Data in this exercise below:

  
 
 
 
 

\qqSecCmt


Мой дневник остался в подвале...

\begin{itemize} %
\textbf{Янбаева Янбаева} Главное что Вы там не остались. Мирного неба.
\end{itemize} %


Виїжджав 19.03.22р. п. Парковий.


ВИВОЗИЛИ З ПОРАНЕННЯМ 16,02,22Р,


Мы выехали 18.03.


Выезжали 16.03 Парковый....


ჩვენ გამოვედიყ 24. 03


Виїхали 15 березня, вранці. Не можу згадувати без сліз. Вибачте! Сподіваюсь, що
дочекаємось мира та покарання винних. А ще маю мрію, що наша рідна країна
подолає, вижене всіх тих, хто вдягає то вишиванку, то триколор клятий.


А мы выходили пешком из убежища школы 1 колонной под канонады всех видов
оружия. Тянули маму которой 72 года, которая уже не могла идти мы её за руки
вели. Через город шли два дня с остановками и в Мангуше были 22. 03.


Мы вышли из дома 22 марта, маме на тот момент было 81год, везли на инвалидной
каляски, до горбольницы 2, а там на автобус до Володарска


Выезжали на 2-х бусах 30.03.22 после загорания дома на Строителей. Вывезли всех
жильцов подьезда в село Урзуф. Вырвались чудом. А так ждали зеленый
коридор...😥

End of Data in this exercise.

■ Your instructions: Transcribe exactly, and only, the lines from the one bearing "ჩვენ გამოვედიყ 24. 03" through the last line of the entries, counting both.

■ Output:
ჩვენ გამოვედიყ 24. 03


Виїхали 15 березня, вранці. Не можу згадувати без сліз. Вибачте! Сподіваюсь, що
дочекаємось мира та покарання винних. А ще маю мрію, що наша рідна країна
подолає, вижене всіх тих, хто вдягає то вишиванку, то триколор клятий.


А мы выходили пешком из убежища школы 1 колонной под канонады всех видов
оружия. Тянули маму которой 72 года, которая уже не могла идти мы её за руки
вели. Через город шли два дня с остановками и в Мангуше были 22. 03.


Мы вышли из дома 22 марта, маме на тот момент было 81год, везли на инвалидной
каляски, до горбольницы 2, а там на автобус до Володарска


Выезжали на 2-х бусах 30.03.22 после загорания дома на Строителей. Вывезли всех
жильцов подьезда в село Урзуф. Вырвались чудом. А так ждали зеленый
коридор...😥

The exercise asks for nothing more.